As committed music nerds at school, there was only one sport that my friends and I took seriously: mixtape making.
Tapes were created equal parts affectionately and competitively, each of us aiming to create a perfectly balanced playlist of tracks both unfamiliar and astonishing to the recipient.
Without the assistance of the internet, at least in the beginning, we went from scouring our parents’ record collections to spending hours in record shops, judging albums by their covers, taking chances on bargain-bin treasure, and listening obsessively to late-night radio. My favourites were a Dublin pirate station called Phantom FM and John Kelly’s Mystery Train on RTÉ, which bounced indiscriminately between calypso, industrial, proto-classical music and all imaginable genres in between.

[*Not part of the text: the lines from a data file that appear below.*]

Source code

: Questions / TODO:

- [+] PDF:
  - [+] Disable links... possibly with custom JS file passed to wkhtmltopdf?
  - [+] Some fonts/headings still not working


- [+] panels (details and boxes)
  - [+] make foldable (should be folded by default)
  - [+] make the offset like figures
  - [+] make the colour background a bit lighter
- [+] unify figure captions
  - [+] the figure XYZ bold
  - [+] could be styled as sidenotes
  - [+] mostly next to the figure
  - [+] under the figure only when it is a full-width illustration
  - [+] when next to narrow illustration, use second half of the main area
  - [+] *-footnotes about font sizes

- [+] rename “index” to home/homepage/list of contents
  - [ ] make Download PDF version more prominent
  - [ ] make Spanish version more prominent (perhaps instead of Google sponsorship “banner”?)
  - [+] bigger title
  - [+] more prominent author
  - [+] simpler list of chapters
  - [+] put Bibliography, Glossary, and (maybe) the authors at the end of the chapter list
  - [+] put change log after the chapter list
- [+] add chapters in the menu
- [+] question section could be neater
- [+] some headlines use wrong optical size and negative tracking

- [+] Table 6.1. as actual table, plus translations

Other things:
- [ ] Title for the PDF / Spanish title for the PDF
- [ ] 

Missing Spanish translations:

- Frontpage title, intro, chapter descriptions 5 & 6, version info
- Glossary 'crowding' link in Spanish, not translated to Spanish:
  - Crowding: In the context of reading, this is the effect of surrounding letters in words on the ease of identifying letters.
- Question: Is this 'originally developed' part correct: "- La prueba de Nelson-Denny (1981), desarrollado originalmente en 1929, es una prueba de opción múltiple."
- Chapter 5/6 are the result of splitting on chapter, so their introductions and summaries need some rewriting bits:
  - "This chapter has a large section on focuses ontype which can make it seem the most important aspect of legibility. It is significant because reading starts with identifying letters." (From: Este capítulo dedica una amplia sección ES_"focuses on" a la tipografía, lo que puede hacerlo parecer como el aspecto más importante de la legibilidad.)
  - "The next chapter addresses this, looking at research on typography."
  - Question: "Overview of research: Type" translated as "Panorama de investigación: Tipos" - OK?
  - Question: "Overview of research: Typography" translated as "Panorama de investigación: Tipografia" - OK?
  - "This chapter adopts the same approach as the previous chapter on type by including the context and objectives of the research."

Guided by Kelly’s wisdom and warm voice, my tastes deepened. I kept a notebook next to the radio where I scrawled band and track names and snippets of lyrics in the hopes that, if the DJ didn’t name it, I could identify a song serendipitously at some later date. I was obsessed with that feeling of falling in love with a piece of music I’d never heard before, and I made mixtapes to pass that feeling on to my friends. I was drawn especially to sounds that came from unexpected places – test pressings, outsider music, film scores. In the dial-up era this stuff was hard to track down. Until I discovered Jonny Trunk.
Trunk is a trailblazer in the world of obscure and underground music. His OST show on Resonance FM, which I came across soon after I moved to London as a teen, was a portal to new worlds of weirdness. Its focus was on library (TV and film) music, which I’d never heard out of context before, and exotica; sleazy 1950s and 60s sounds based on tribal rhythms, gongs, congas, oriental bells and bird calls, rooted in jazz and created by artists like Les Baxter and Martin Denny.
Like me, Trunk has always had an obsessive ear.